Bigram and sentiment analysis applied to READMEs from top GitHub repositories

Basics of Text Analysis & Visualization

Bi-gram tag cloud made from READMEs of the Top 2,000 GitHub repositories

“Good software is approachable, consistent, explains itself, teaches, and is for humans. “— Mike Bostock

As a UX engineer, I think a lot about the user. When writing software, the wants and needs of the user come first and foremost. However, I often use, contribute to, and write open source software. Open source projects also need to be designed with their users, other developers , in mind.

Previously , I discussed a project aimed at surveying the ways in which software engineers describe their work. The objective is to understand what makes good software by understanding how good software is described. My definition of “good” is highly rated or stared.

I scraped the READMEs of the top 2,000 repositories on GitHub and visualized the words that showed up most frequently. While I am not a data scientist, I frequently work analyzing and visualizing data sets, and want to share the results and discoveries that have come from this project.

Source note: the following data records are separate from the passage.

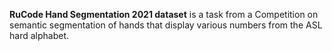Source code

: **RuCode Hand Segmentation 2021 dataset** is a task from a Competition on semantic segmentation of hands that display various numbers from the ASL hard alphabet.
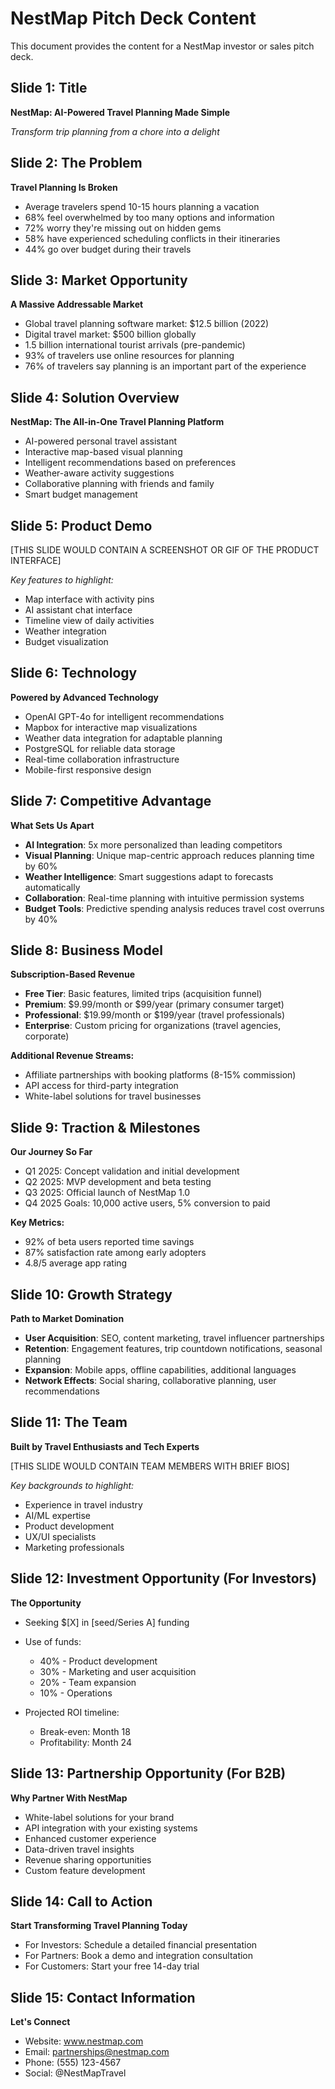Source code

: # NestMap Pitch Deck Content

This document provides the content for a NestMap investor or sales pitch deck.

## Slide 1: Title

**NestMap: AI-Powered Travel Planning Made Simple**

*Transform trip planning from a chore into a delight*

## Slide 2: The Problem

**Travel Planning Is Broken**

* Average travelers spend 10-15 hours planning a vacation
* 68% feel overwhelmed by too many options and information
* 72% worry they're missing out on hidden gems
* 58% have experienced scheduling conflicts in their itineraries
* 44% go over budget during their travels

## Slide 3: Market Opportunity

**A Massive Addressable Market**

* Global travel planning software market: $12.5 billion (2022)
* Digital travel market: $500 billion globally
* 1.5 billion international tourist arrivals (pre-pandemic)
* 93% of travelers use online resources for planning
* 76% of travelers say planning is an important part of the experience

## Slide 4: Solution Overview

**NestMap: The All-in-One Travel Planning Platform**

* AI-powered personal travel assistant
* Interactive map-based visual planning
* Intelligent recommendations based on preferences
* Weather-aware activity suggestions
* Collaborative planning with friends and family
* Smart budget management

## Slide 5: Product Demo

[THIS SLIDE WOULD CONTAIN A SCREENSHOT OR GIF OF THE PRODUCT INTERFACE]

*Key features to highlight:*
* Map interface with activity pins
* AI assistant chat interface
* Timeline view of daily activities
* Weather integration
* Budget visualization

## Slide 6: Technology

**Powered by Advanced Technology**

* OpenAI GPT-4o for intelligent recommendations
* Mapbox for interactive map visualizations
* Weather data integration for adaptable planning
* PostgreSQL for reliable data storage
* Real-time collaboration infrastructure
* Mobile-first responsive design

## Slide 7: Competitive Advantage

**What Sets Us Apart**

* **AI Integration**: 5x more personalized than leading competitors
* **Visual Planning**: Unique map-centric approach reduces planning time by 60%
* **Weather Intelligence**: Smart suggestions adapt to forecasts automatically
* **Collaboration**: Real-time planning with intuitive permission systems
* **Budget Tools**: Predictive spending analysis reduces travel cost overruns by 40%

## Slide 8: Business Model

**Subscription-Based Revenue**

* **Free Tier**: Basic features, limited trips (acquisition funnel)
* **Premium**: $9.99/month or $99/year (primary consumer target)
* **Professional**: $19.99/month or $199/year (travel professionals)
* **Enterprise**: Custom pricing for organizations (travel agencies, corporate)

**Additional Revenue Streams:**
* Affiliate partnerships with booking platforms (8-15% commission)
* API access for third-party integration
* White-label solutions for travel businesses

## Slide 9: Traction & Milestones

**Our Journey So Far**

* Q1 2025: Concept validation and initial development
* Q2 2025: MVP development and beta testing
* Q3 2025: Official launch of NestMap 1.0
* Q4 2025 Goals: 10,000 active users, 5% conversion to paid

**Key Metrics:**
* 92% of beta users reported time savings
* 87% satisfaction rate among early adopters
* 4.8/5 average app rating

## Slide 10: Growth Strategy

**Path to Market Domination**

* **User Acquisition**: SEO, content marketing, travel influencer partnerships
* **Retention**: Engagement features, trip countdown notifications, seasonal planning
* **Expansion**: Mobile apps, offline capabilities, additional languages
* **Network Effects**: Social sharing, collaborative planning, user recommendations

## Slide 11: The Team

**Built by Travel Enthusiasts and Tech Experts**

[THIS SLIDE WOULD CONTAIN TEAM MEMBERS WITH BRIEF BIOS]

*Key backgrounds to highlight:*
* Experience in travel industry
* AI/ML expertise
* Product development
* UX/UI specialists
* Marketing professionals

## Slide 12: Investment Opportunity (For Investors)

**The Opportunity**

* Seeking $[X] in [seed/Series A] funding
* Use of funds:
  * 40% - Product development
  * 30% - Marketing and user acquisition
  * 20% - Team expansion
  * 10% - Operations

* Projected ROI timeline:
  * Break-even: Month 18
  * Profitability: Month 24

## Slide 13: Partnership Opportunity (For B2B)

**Why Partner With NestMap**

* White-label solutions for your brand
* API integration with your existing systems
* Enhanced customer experience
* Data-driven travel insights
* Revenue sharing opportunities
* Custom feature development

## Slide 14: Call to Action

**Start Transforming Travel Planning Today**

* For Investors: Schedule a detailed financial presentation
* For Partners: Book a demo and integration consultation
* For Customers: Start your free 14-day trial

## Slide 15: Contact Information

**Let's Connect**

* Website: www.nestmap.com
* Email: partnerships@nestmap.com
* Phone: (555) 123-4567
* Social: @NestMapTravel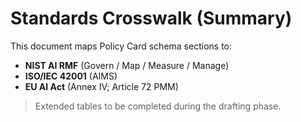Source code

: # Standards Crosswalk (Summary)

This document maps Policy Card schema sections to:
- **NIST AI RMF** (Govern / Map / Measure / Manage)
- **ISO/IEC 42001** (AIMS)
- **EU AI Act** (Annex IV; Article 72 PMM)

> Extended tables to be completed during the drafting phase.
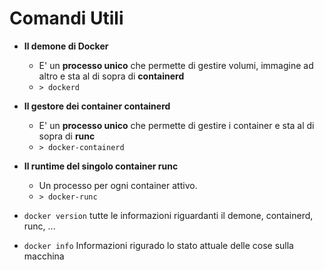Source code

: # Comandi Utili
* __Il demone di Docker__
    * E' un __processo unico__ che permette di gestire volumi, immagine ad altro e sta al di sopra di __containerd__
    * `> dockerd`
* __Il gestore dei container containerd__
    * E' un __processo unico__ che permette di gestire i container e sta al di sopra di __runc__
    * `> docker-containerd`
* __Il runtime del singolo container runc__
    * Un processo per ogni container attivo.
    * `> docker-runc` 

* `docker version` tutte le informazioni riguardanti il demone, containerd, runc, ...
* `docker info` Informazioni rigurado lo stato attuale delle cose sulla macchina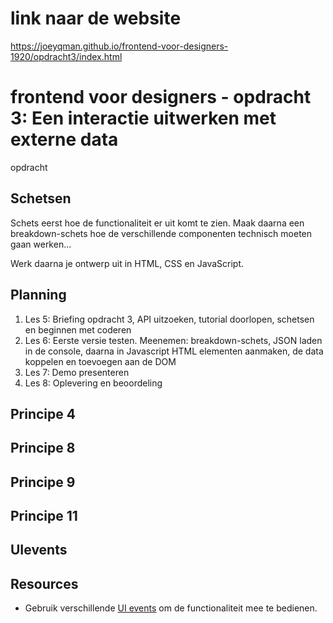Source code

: # link naar de website

https://joeyqman.github.io/frontend-voor-designers-1920/opdracht3/index.html


# frontend voor designers - opdracht 3: Een interactie uitwerken met externe data
opdracht 


## Schetsen
Schets eerst hoe de functionaliteit er uit komt te zien. Maak daarna een breakdown-schets hoe de verschillende componenten technisch moeten gaan werken...

Werk daarna je ontwerp uit in HTML, CSS en JavaScript.


## Planning
1. Les 5: Briefing opdracht 3, API uitzoeken, tutorial doorlopen, schetsen en beginnen met coderen
2. Les 6: Eerste versie testen. Meenemen: breakdown-schets, JSON laden in de console, daarna in Javascript HTML elementen aanmaken, de data koppelen en toevoegen aan de DOM
3. Les 7: Demo presenteren
4. Les 8: Oplevering en beoordeling


## Principe 4
## Principe 8
## Principe 9
## Principe 11
## UIevents


## Resources
- Gebruik verschillende [UI events](https://developer.mozilla.org/en-US/docs/Web/API/UIEvent) om de functionaliteit mee te bedienen.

For initial results and context, see Open Source Words — Part 3

For more on the extraction and cleanup, see Open Source Words — Part 1

Collocate clouds

Wordle Bi-gram cloud from Nik’s QuickShout

Collocate clouds are another variation of tag clouds, which visualize particular words that frequently collocate (are found next to one another). They fall under the general class of N-Gram problems, with the most common examples being Bi-grams (two) and Tri-grams (three).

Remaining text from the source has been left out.